Two true stories about sugar addiction -
one inspiring, the other disturbing

Take a minute or two now and read what Shelly went through as she struggled with
and ultimately conquered her painful and challenging addiction to sugar.
This is from the Preface of our book:

"Once upon a time, I walked up and down the colorful streets of Berkeley, California. It was Telegraph Avenue that attracted me most of all. The atmosphere was so bizarre that I was easily distracted from the agonizing feelings of self-loathing, self-pity, hopelessness, fear and despair. There, on Telegraph Avenue, I could forget my swollen ankles, hands and legs -- swollen from the consumption of massive amounts of sugary foods and refined carbohydrates. In Berkeley I could lose myself within unusual forms of creative expressions, some of which seemed pathological. You have to know the Telegraph Avenue of the ‘70s to understand what I mean. I spent day after day, hour upon hour, utterly consumed, obsessed, and tormented by a sugar and food obsession. Sugar was my complete ruination.

     Before the Berkeley era, I had abstained from bingeing for seven months while attending Overeaters Anonymous meetings.
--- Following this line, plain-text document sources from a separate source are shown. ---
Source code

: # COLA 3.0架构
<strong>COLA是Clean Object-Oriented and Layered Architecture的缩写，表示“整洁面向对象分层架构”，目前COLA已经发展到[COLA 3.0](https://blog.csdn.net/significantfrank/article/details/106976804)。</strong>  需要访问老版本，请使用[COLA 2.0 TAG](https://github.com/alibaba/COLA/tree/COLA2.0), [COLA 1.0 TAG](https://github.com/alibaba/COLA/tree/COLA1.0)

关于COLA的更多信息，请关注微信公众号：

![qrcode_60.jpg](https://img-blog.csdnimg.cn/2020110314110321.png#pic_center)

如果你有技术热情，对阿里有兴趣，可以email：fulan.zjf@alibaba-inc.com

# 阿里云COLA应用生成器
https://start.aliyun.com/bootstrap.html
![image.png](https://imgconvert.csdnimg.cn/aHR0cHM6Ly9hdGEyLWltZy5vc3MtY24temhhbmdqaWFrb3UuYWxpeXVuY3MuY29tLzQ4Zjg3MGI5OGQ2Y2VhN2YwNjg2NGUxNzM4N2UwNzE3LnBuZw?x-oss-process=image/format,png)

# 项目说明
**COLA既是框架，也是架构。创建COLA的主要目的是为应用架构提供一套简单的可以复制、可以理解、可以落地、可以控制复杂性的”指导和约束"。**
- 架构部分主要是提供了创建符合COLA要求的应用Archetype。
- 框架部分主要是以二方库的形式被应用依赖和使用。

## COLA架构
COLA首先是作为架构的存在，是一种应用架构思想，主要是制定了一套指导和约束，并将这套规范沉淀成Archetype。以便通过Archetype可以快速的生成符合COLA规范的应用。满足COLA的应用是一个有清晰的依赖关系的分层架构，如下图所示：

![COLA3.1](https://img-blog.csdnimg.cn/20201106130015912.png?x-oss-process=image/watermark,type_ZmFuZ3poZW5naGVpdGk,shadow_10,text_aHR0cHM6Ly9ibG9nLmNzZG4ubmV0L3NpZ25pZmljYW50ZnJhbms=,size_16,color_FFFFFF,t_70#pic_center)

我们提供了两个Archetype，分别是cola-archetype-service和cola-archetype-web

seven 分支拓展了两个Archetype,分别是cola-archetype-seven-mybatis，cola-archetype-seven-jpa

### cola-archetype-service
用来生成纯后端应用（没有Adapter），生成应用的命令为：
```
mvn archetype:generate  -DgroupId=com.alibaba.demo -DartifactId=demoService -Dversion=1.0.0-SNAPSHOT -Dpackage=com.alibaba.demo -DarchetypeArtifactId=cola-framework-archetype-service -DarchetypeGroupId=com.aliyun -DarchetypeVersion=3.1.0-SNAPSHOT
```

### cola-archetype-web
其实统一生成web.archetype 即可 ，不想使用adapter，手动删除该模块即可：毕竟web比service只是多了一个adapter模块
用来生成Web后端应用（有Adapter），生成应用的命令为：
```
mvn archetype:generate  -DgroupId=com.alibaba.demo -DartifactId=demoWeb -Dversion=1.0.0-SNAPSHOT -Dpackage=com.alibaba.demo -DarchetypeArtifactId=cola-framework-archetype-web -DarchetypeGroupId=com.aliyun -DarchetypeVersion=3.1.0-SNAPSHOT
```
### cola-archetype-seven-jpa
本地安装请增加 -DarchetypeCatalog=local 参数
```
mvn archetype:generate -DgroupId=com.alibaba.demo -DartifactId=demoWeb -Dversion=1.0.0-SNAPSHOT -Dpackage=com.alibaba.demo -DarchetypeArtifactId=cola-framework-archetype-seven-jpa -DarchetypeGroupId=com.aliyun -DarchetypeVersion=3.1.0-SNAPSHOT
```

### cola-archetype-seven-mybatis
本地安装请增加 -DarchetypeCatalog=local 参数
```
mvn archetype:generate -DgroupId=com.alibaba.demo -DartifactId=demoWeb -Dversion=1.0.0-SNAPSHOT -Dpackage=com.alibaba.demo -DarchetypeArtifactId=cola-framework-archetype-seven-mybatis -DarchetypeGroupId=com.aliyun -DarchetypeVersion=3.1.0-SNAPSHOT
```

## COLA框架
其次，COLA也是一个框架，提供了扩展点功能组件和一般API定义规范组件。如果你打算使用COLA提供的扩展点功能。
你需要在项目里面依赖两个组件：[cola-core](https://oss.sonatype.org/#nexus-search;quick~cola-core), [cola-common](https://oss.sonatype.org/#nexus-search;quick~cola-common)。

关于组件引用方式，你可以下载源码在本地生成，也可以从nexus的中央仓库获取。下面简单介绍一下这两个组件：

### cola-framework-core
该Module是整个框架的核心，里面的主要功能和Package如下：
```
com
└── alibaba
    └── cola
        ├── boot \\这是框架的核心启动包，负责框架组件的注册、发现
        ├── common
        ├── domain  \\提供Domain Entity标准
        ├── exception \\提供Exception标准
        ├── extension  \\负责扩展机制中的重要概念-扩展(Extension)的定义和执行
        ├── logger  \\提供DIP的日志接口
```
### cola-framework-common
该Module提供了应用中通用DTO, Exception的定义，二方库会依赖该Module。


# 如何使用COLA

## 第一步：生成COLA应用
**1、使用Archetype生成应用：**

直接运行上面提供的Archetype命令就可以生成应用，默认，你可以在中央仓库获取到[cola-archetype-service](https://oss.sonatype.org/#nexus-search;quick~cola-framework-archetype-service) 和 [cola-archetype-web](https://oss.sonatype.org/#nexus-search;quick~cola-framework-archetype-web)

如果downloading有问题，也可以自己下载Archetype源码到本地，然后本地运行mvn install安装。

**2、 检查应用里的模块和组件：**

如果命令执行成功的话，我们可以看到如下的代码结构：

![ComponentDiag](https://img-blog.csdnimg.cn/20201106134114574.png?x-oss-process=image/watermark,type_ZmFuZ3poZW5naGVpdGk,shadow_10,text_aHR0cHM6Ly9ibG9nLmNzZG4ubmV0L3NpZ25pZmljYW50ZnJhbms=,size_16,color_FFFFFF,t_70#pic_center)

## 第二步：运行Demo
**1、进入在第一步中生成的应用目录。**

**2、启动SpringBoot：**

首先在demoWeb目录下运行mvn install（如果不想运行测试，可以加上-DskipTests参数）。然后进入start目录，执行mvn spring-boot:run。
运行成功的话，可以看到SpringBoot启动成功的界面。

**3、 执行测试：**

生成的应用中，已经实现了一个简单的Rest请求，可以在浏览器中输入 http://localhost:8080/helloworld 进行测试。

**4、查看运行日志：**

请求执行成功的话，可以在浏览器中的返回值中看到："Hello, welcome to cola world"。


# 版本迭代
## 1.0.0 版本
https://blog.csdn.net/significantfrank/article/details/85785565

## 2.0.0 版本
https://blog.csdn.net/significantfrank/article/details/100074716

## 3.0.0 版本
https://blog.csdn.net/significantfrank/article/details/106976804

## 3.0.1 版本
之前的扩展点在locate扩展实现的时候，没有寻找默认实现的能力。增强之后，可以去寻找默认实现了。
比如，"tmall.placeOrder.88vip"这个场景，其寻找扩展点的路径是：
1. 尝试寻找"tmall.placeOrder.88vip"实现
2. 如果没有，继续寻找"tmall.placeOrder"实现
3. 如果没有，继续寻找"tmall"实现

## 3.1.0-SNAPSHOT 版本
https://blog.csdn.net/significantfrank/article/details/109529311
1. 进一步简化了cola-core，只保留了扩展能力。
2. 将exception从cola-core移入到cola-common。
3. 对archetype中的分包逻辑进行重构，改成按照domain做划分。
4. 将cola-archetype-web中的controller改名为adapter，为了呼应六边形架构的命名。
After relocating to California I fell off the wagon once again and gained fifty pounds in three months. Clinical depression accompanied the bingeing as I approached a non-functional existence. I went to a psychiatrist and was diagnosed with a mood disorder but refused medication. I awoke one morning and groggily opened my change purse only to find one penny. That was a most memorable morning! It was welfare or a psych hospital. I chose welfare and could barely get myself to the office. Along with the welfare came food stamps…a month’s worth binged away in three days. I had been accepted into an addiction treatment program but got cold feet at the last minute.

     Luckily I could sing well and also played guitar. I phoned a café and got hired but the money was binged away immediately. If I was lucky enough to stop eating I would start chewing. Transformed into a sorbitol junkie, I chewed 20 to 30 packs of sugarless gum per day …chewing gum wrappers strewn all over my room … incessant bouts of daily diarrhea. Berkeley was the place I walked aimlessly, every day trying to make the most out of a quarter.

     In 1980 I desperately searched the Bay Guardian, a small San Francisco newspaper, longing for an answer to my living Hell. I saw an advertisement for meditation and phoned the teacher immediately. When he answered the phone I asked, “Do you have peace of mind?” He said “yes” in a way that was truly genuine. I made an appointment and was on his doorstep the next day.  As he opened the door I could sense a true peacefulness about him.

    I had met lots of people in my life that smiled a lot, were energetic, charismatic, vivacious and friendly. But I had never met anyone with what I considered to be true peace of mind. I wanted what he had and knew that I would do anything for it. It was on February 24, 1980 -- my 29th birthday -- that my meditation journey began.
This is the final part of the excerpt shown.